In 2022, the Poles reported to Bears president George McCaskey, saying McCaskey and outgoing president Ted Phillips defied him to some extent. They sat down before free agency and the draft to go over their plan, with Phillips and McCaskey asking questions about their potential moves.

Although McCaskey said Poles has “full authority to do what he thinks is best for the Bears” when it comes to football, Poles hopes that collaboration will continue when he reports to Warren. The new president hopes to officially start with the Bears in April, but he’s already starting to dive into the transition.

The Poles and their staff were in the midst of free agent evaluations last week, and he said draft evaluations, and talks with other teams about possibly trading the No. 1 pick, would likely pick up over the next month after from the Senior Bowl and East. -West Shrine bowl.

Warren rattled off the questions he’s likely to ask when Poles submits his assessments.

“What do you like about the player? What don’t you like?” Warren said. “What does he do better than any player in the NFL right now? What are the strengths, weaknesses, costs associated with this? What will he bring as an ancillary value to our team besides of what he does in the field?

“How can we help? Are there any people you know who have been around him who have trained him or played with him? And what do we need to do from a support standpoint to make sure we keep him healthy and ready to go?

And finally, Warren said, the central question: “When we look at a day or a decision, are we closer to a championship before we make that decision?
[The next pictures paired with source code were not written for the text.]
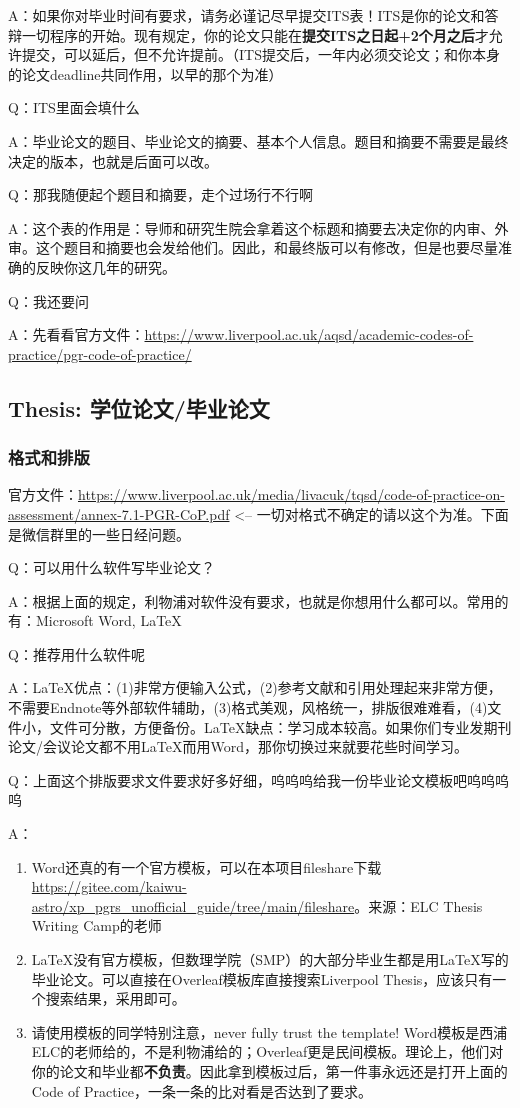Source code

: A：如果你对毕业时间有要求，请务必谨记尽早提交ITS表！ITS是你的论文和答辩一切程序的开始。现有规定，你的论文只能在\textbf{提交ITS之日起+2个月之后}才允许提交，可以延后，但不允许提前。（ITS提交后，一年内必须交论文；和你本身的论文deadline共同作用，以早的那个为准）

Q：ITS里面会填什么

A：毕业论文的题目、毕业论文的摘要、基本个人信息。题目和摘要不需要是最终决定的版本，也就是后面可以改。

Q：那我随便起个题目和摘要，走个过场行不行啊

A：这个表的作用是：导师和研究生院会拿着这个标题和摘要去决定你的内审、外审。这个题目和摘要也会发给他们。因此，和最终版可以有修改，但是也要尽量准确的反映你这几年的研究。

Q：我还要问

A：先看看官方文件：\url{https://www.liverpool.ac.uk/aqsd/academic-codes-of-practice/pgr-code-of-practice/}

\subsection{Thesis: 学位论文/毕业论文}

\subsubsection{格式和排版}

官方文件：\url{https://www.liverpool.ac.uk/media/livacuk/tqsd/code-of-practice-on-assessment/annex-7.1-PGR-CoP.pdf}
<-- 一切对格式不确定的请以这个为准。下面是微信群里的一些日经问题。

Q：可以用什么软件写毕业论文？

A：根据上面的规定，利物浦对软件没有要求，也就是你想用什么都可以。常用的有：Microsoft Word, \LaTeX

Q：推荐用什么软件呢

A：\LaTeX 优点：(1)非常方便输入公式，(2)参考文献和引用处理起来非常方便，不需要Endnote等外部软件辅助，(3)格式美观，风格统一，排版很难难看，(4)文件小，文件可分散，方便备份。\LaTeX 缺点：学习成本较高。如果你们专业发期刊论文/会议论文都不用\LaTeX 而用Word，那你切换过来就要花些时间学习。

Q：上面这个排版要求文件要求好多好细，呜呜呜给我一份毕业论文模板吧呜呜呜呜

A：
\begin{enumerate}
    \item Word还真的有一个官方模板，可以在本项目fileshare下载\url{https://gitee.com/kaiwu-astro/xp_pgrs_unofficial_guide/tree/main/fileshare}。来源：ELC Thesis Writing Camp的老师
    \item \LaTeX 没有官方模板，但数理学院（SMP）的大部分毕业生都是用\LaTeX 写的毕业论文。可以直接在Overleaf模板库直接搜索Liverpool Thesis，应该只有一个搜索结果，采用即可。
    \item 请使用模板的同学特别注意，never fully trust the template! Word模板是西浦ELC的老师给的，不是利物浦给的；Overleaf更是民间模板。理论上，他们对你的论文和毕业都\textbf{不负责}。因此拿到模板过后，第一件事永远还是打开上面的Code of Practice，一条一条的比对看是否达到了要求。
\end{enumerate}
And I don’t want negative plays.”

The Poles said that he and Warren equally value the creative process that comes from such sessions.

In fact, the Poles said that he first met Warren early in his career when Warren approached the Poles when he was on a job interview. Warren shared insights on the interview process from an executive perspective.

“There’s nothing better than sitting down with a group of people who are creative and feeling completely free to put their thoughts on the table,” Poles said. “Really cool things can happen out of that, and it can circulate and come out and become a really cool decision that can help our franchise.”

Warren said he already believes he will work well with the Poles, whom he has called genuine, intelligent, detailed, methodical and well-coached since his time with the Kansas City Chiefs.

“He grew up in an environment to do things the right way,” Warren said. “There are no shortcuts to it. And what I always love about working with offensive linemen is the fact that they are unique individuals. They don’t get much credit on a football field. But they are just as critically important to the overall operation and success.

“So he has that mentality, that DNA. With that, we trust each other. And he knows everything I tell him or share or ask him, it’s only to benefit this organization.”

Tribune reporter Dan Wiederer contributed.